### TASK INSTRUCTIONS
From the listing below, return each line that includes "유발하는".

### RECORDS SHOWN
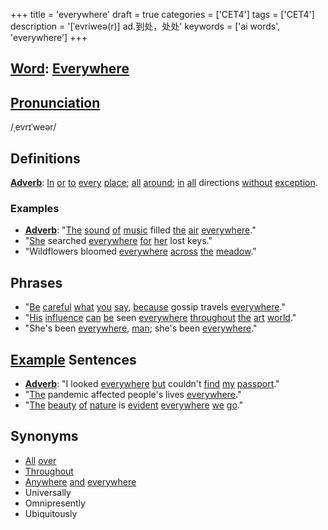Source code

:+++
title = 'everywhere'
draft = true
categories = ['CET4']
tags = ['CET4']
description = '[ˈevriweə(r)] ad.到处，处处'
keywords = ['ai words', 'everywhere']
+++

## [Word](/en/post/word/): [Everywhere](/en/post/everywhere/)

## [Pronunciation](/en/post/pronunciation/)
/ˌevrɪˈweər/

## Definitions
**[Adverb](/en/post/adverb/)**: [In](/en/post/in/) [or](/en/post/or/) [to](/en/post/to/) [every](/en/post/every/) [place](/en/post/place/); [all](/en/post/all/) [around](/en/post/around/); [in](/en/post/in/) [all](/en/post/all/) directions [without](/en/post/without/) [exception](/en/post/exception/).

### Examples
- **[Adverb](/en/post/adverb/)**: "[The](/en/post/the/) [sound](/en/post/sound/) [of](/en/post/of/) [music](/en/post/music/) filled [the](/en/post/the/) [air](/en/post/air/) [everywhere](/en/post/everywhere/)."
- "[She](/en/post/she/) searched [everywhere](/en/post/everywhere/) [for](/en/post/for/) [her](/en/post/her/) lost keys."
- "Wildflowers bloomed [everywhere](/en/post/everywhere/) [across](/en/post/across/) [the](/en/post/the/) [meadow](/en/post/meadow/)."

## Phrases
- "[Be](/en/post/be/) [careful](/en/post/careful/) [what](/en/post/what/) [you](/en/post/you/) [say](/en/post/say/), [because](/en/post/because/) gossip travels [everywhere](/en/post/everywhere/)."
- "[His](/en/post/his/) [influence](/en/post/influence/) [can](/en/post/can/) [be](/en/post/be/) seen [everywhere](/en/post/everywhere/) [throughout](/en/post/throughout/) [the](/en/post/the/) [art](/en/post/art/) [world](/en/post/world/)."
- "She's been [everywhere](/en/post/everywhere/), [man](/en/post/man/); she's been [everywhere](/en/post/everywhere/)."

## [Example](/en/post/example/) Sentences
- **[Adverb](/en/post/adverb/)**: "I looked [everywhere](/en/post/everywhere/) [but](/en/post/but/) couldn't [find](/en/post/find/) [my](/en/post/my/) [passport](/en/post/passport/)."
- "[The](/en/post/the/) pandemic affected people's lives [everywhere](/en/post/everywhere/)."
- "[The](/en/post/the/) [beauty](/en/post/beauty/) [of](/en/post/of/) [nature](/en/post/nature/) is [evident](/en/post/evident/) [everywhere](/en/post/everywhere/) [we](/en/post/we/) [go](/en/post/go/)."

## Synonyms
- [All](/en/post/all/) [over](/en/post/over/)
- [Throughout](/en/post/throughout/)
- [Anywhere](/en/post/anywhere/) [and](/en/post/and/) [everywhere](/en/post/everywhere/)
- Universally
- Omnipresently
- Ubiquitously
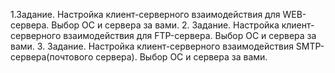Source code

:1.Задание.
Настройка клиент-серверного взаимодействия для WEB-сервера.
Выбор ОС и сервера за вами.
2. Задание.
Настройка клиент-серверного взаимодействия для FTP-сервера. Выбор ОС и сервера за вами.
3. Задание.
Настройка клиент-серверного взаимодействия SMTP-сервера(почтового сервера).
Выбор ОС и сервера за вами.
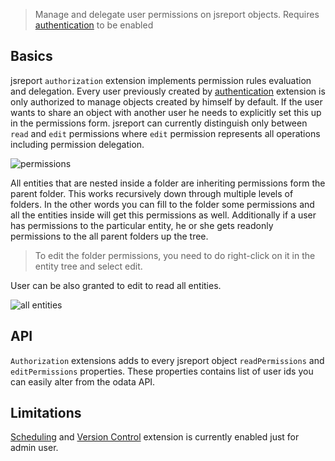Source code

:
> Manage and delegate user permissions on jsreport objects. Requires [authentication](/learn/authentication) to be enabled

## Basics
jsreport `authorization` extension implements permission rules evaluation and delegation. Every user previously created by [authentication](/learn/authentication) extension is only authorized to manage objects created by himself by default. If the user wants to share an object with another user he needs to explicitly set this up in the permissions form. jsreport can currently distinguish only between `read` and `edit` permissions where `edit` permission represents all operations including permission delegation.

![permissions](/learn/static-resources/authorization-permissions.png)

All entities that are nested inside a folder are inheriting permissions form the parent folder. This works recursively down through multiple levels of folders. In the other words you can fill to the folder some permissions and all the entities inside will get this permissions as well. Additionally if a user has permissions to the particular entity, he or she gets readonly permissions to the all parent folders up the tree.

> To edit the folder permissions, you need to do right-click on it in the entity tree and select edit.

User can be also granted to edit to read all entities.

![all entities](/learn/static-resources/authorization-all-entities.png)

## API

`Authorization` extensions adds to every jsreport object `readPermissions` and `editPermissions` properties. These properties contains list of user ids you can easily alter from the odata API.

## Limitations
[Scheduling](/learn/scheduling) and [Version Control](https://jsreport.net/learn/version-control) extension is currently enabled just for admin user.
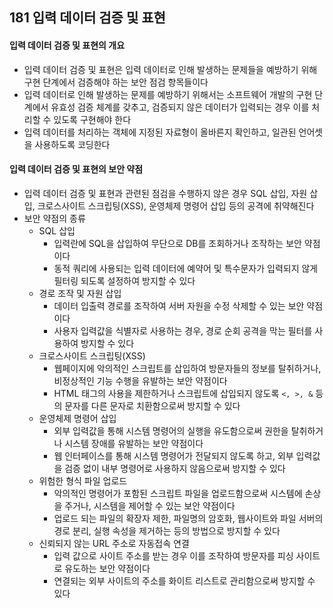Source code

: ## 181 입력 데이터 검증 및 표현

#### 입력 데이터 검증 및 표현의 개요

- 입력 데이터 검증 및 표현은 입력 데이터로 인해 발생하는 문제들을 예방하기 위해 구현 단계에서 검증해야 하는 보안 점검 항목들이다
- 입력 데이터로 인해 발생하는 문제를 예방하기 위해서는 소프트웨어 개발의 구현 단계에서 유효성 검증 체계를 갖추고, 검증되지 않은 데이터가 입력되는 경우 이를 처리할 수 있도록 구현해야 한다
- 입력 데이터를 처리하는 객체에 지정된 자료형이 올바른지 확인하고, 일관된 언어셋을 사용하도록 코딩한다



#### 입력 데이터 검증 및 표현의 보안 약점

- 입력 데이터 검증 및 표현과 관련된 점검을 수행하지 않은 경우 SQL 삽입, 자원 삽입, 크로스사이트 스크립팅(XSS), 운영체제 명령어 삽입 등의 공격에 취약해진다
- 보안 약점의 종류
  - SQL 삽입
    - 입력란에 SQL을 삽입하여 무단으로 DB를 조회하거나 조작하는 보안 약점이다
    - 동적 쿼리에 사용되는 입력 데이터에 예약어 및 특수문자가 입력되지 않게 필터링 되도록 설정하여 방지할 수 있다
  - 경로 조작 및 자원 삽입
    - 데이터 입출력 경로를 조작하여 서버 자원을 수정 삭제할 수 있는 보안 약점이다
    - 사용자 입력값을 식별자로 사용하는 경우, 경로 순회 공격을 막는 필터를 사용하여 방지할 수 있다
  - 크로스사이트 스크립팅(XSS)
    - 웹페이지에 악의적인 스크립트를 삽입하여 방문자들의 정보를 탈취하거나, 비정상적인 기능 수행을 유발하는 보안 약점이다
    - HTML 태그의 사용을 제한하거나 스크립트에 삽입되지 않도록 `<, >, &` 등의 문자를 다른 문자로 치환함으로써 방지할 수 있다
  - 운영체제 명령어 삽입
    - 외부 입력값을 통해 시스템 명령어의 실행을 유도함으로써 권한을 탈취하거나 시스템 장애를 유발하는 보안 약점이다
    - 웹 인터페이스를 통해 시스템 명령어가 전달되지 않도록 하고, 외부 입력값을 검증 없이 내부 명령어로 사용하지 않음으로써 방지할 수 있다
  - 위험한 형식 파일 업로드
    - 악의적인 명령어가 포함된 스크립트 파일을 업로드함으로써 시스템에 손상을 주거나, 시스템을 제어할 수 있는 보안 약점이다
    - 업로드 되는 파일의 확장자 제한, 파일명의 암호화, 웹사이트와 파일 서버의 경로 분리, 실행 속성을 제거하는 등의 방법으로 방지할 수 있다
  - 신뢰되지 않는 URL 주소로 자동접속 연결
    - 입력 값으로 사이트 주소를 받는 경우 이를 조작하여 방문자를 피싱 사이트로 유도하는 보안 약점이다
    - 연결되는 외부 사이트의 주소를 화이트 리스트로 관리함으로써 방지할 수 있다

### PROBLEM SOLUTION
    - 웹페이지에 악의적인 스크립트를 삽입하여 방문자들의 정보를 탈취하거나, 비정상적인 기능 수행을 유발하는 보안 약점이다
    - 외부 입력값을 통해 시스템 명령어의 실행을 유도함으로써 권한을 탈취하거나 시스템 장애를 유발하는 보안 약점이다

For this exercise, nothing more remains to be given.